Nel mentre, però, nella città dello stretto si dà doverosa forza ad un percorso di analisi storica e contemporanea al mondo bizantino, basato su una politica di pianificazione fattiva e un approccio maggiormente integrato sia alla cultura che alla progettazione; a Corigliano-Rossano, che è per antonomasia la culla bizantina del meridione, sembra si stia facendo un’opera di cancellazione totale della storia e particolarmente di questo periodo aureo. Che – come ricordava lo stesso prof Filippo Burgarella – non è il solo e l’unico ad aver contraddistinto questo territorio, atteso che qui, a queste latitudini, citando invece il prof Franco Filareto, «hanno convissuto ben cinque civiltà».

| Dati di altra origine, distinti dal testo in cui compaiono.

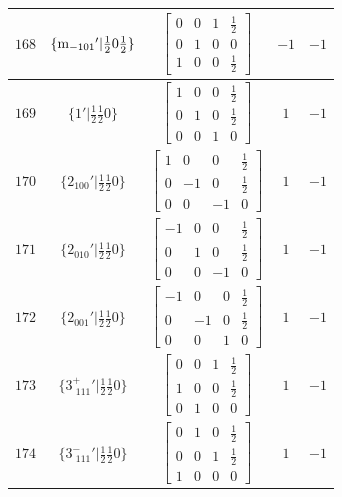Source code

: \documentclass[fleqn,8pt]{jsarticle}
\begin{document}
\begin{longtable}{ccccc}
$ 168 $ & $ \{{\rm m}_{-101}{}'|\frac{1}{2} 0 \frac{1}{2}\} $ & $ \begin{bmatrix} 0 & 0 & 1 & \frac{1}{2} \\ 0 & 1 & 0 & 0 \\ 1 & 0 & 0 & \frac{1}{2} \end{bmatrix} $ & $ -1 $ & $ -1 $ \\ \hline
$ 169 $ & $ \{1{}'|\frac{1}{2} \frac{1}{2} 0\} $ & $ \begin{bmatrix} 1 & 0 & 0 & \frac{1}{2} \\ 0 & 1 & 0 & \frac{1}{2} \\ 0 & 0 & 1 & 0 \end{bmatrix} $ & $ 1 $ & $ -1 $ \\ \hline
$ 170 $ & $ \{2{}_{100}{}'|\frac{1}{2} \frac{1}{2} 0\} $ & $ \begin{bmatrix} 1 & 0 & 0 & \frac{1}{2} \\ 0 & -1 & 0 & \frac{1}{2} \\ 0 & 0 & -1 & 0 \end{bmatrix} $ & $ 1 $ & $ -1 $ \\ \hline
$ 171 $ & $ \{2{}_{010}{}'|\frac{1}{2} \frac{1}{2} 0\} $ & $ \begin{bmatrix} -1 & 0 & 0 & \frac{1}{2} \\ 0 & 1 & 0 & \frac{1}{2} \\ 0 & 0 & -1 & 0 \end{bmatrix} $ & $ 1 $ & $ -1 $ \\ \hline
$ 172 $ & $ \{2{}_{001}{}'|\frac{1}{2} \frac{1}{2} 0\} $ & $ \begin{bmatrix} -1 & 0 & 0 & \frac{1}{2} \\ 0 & -1 & 0 & \frac{1}{2} \\ 0 & 0 & 1 & 0 \end{bmatrix} $ & $ 1 $ & $ -1 $ \\ \hline
$ 173 $ & $ \{3^{+}_{\,\,111}{}'|\frac{1}{2} \frac{1}{2} 0\} $ & $ \begin{bmatrix} 0 & 0 & 1 & \frac{1}{2} \\ 1 & 0 & 0 & \frac{1}{2} \\ 0 & 1 & 0 & 0 \end{bmatrix} $ & $ 1 $ & $ -1 $ \\ \hline
$ 174 $ & $ \{3^{-}_{\,\,111}{}'|\frac{1}{2} \frac{1}{2} 0\} $ & $ \begin{bmatrix} 0 & 1 & 0 & \frac{1}{2} \\ 0 & 0 & 1 & \frac{1}{2} \\ 1 & 0 & 0 & 0 \end{bmatrix} $ & $ 1 $ & $ -1 $ \\ \hline

\end{longtable}
\end{document}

Dicevamo dell’Iraceb. Erano i primi anni ’90 quando due consiglieri regionali del territorio, il democristiano Peppino Accroglianò e il comunista Luigi Tarsitano, riuscirono a far approvare ben due leggi regionali, dando vita all’Istituto Regionale per le Antichità Calabresi e Bizantine che aveva sede proprio a Rossano. Del consiglio direttivo dovevano far parte quattro docenti universitari di specchiata professionalità – ricordiamo tra questi i compianti Filippo Bulgarella e Giorgio Leone, Giovanna De Sensi Sestito e Renato Peroni – ed i rappresentanti del comune di Rossano e della Regione.
La missione di questo Istituto finanziato con un contribuito regionale annuo, poi cancellato, era (e dovrebbe ancora essere, dal momento che l’Iraceb formalmente esiste ancora) quella di promuovere su basi scientifiche la conoscenza storica della civiltà calabrese dall’età pre-coloniale al Medioevo. Insomma, un processo di consapevolezza proprio attorno a quelle cinque civiltà che citava Filareto (Mesogaia, Magnogreca, Romana, Bizantina e Normanna). Tutto sparito. Anni di studi insieme a centinaia di volumi e manoscritti che racchiudono questo patrimonio immenso di conoscenza e consapevolezza è chiuso a più mandate in un’ala di Palazzo Martucci, nel cuore del centro storico di lato rossanese.
Perché? La risposta va ricercata semplicemente nell’ignavia e nell’insipienza delle amministrazioni politiche che si sono succedute negli anni. Col tempo, infatti, soprattutto in Calabria e principalmente nel nostro grande territorio del nord-est si è consolidata la mentalità per la quale la cultura non porta ricchezza. Una visione gretta delle cose che, però, con il tempo – dicevamo - non solo ha portato la Regione Calabria a disinteressarsi completamente dell’Iraceb, non finanziandola più (stiamo parlando di qualche centinaio di euro l’anno!) ma addirittura e di fatto a disconoscerla.
Non si può definire altrimenti, infatti, l’atteggiamento che la Regione Calabria ha assunto nei confronti dell’Iraceb. L’ente, infatti, con il passare degli anni – a partire dal definanziamento della Legge istitutiva – ha accumulato una serie di debiti con il proprietario dell’immobile in cui è tutt’ora la sede fisica e legale dell’istituto. Debito di fatto che è stato lo stesso Tribunale regionale, con apposita sentenza, a certificare e riconoscere al locatore dell’immobile, gli eredi Martucci appunto. Insomma, l’incapacità della Regione Calabria a pagare un affitto sta mandando in malora uno dei patrimoni materiali e immateriali, fatto – ricordiamo – di studi e conoscenze, più importanti non di Corigliano-Rossano ma dell’intero territorio meridionale.
Un disinteresse assoluto che fa male. Bene farebbe, allora, il presidente della Terza Commissione regionale (che non è solo Sanità ma anche Cultura), Pasqualina Straface, a prendere in mano questa vicenda grottesca e paradossale, portandola nuovamente all’attenzione del Governo regionale, proponendo il rifinanziamento della legge regionale 6/1989, onorando i debiti accumulati fino ad oggi e restituendo a questo Istituto il sacrosanto ruolo che merita, nella memoria di Filippo Burgarella e Giorgio Leone.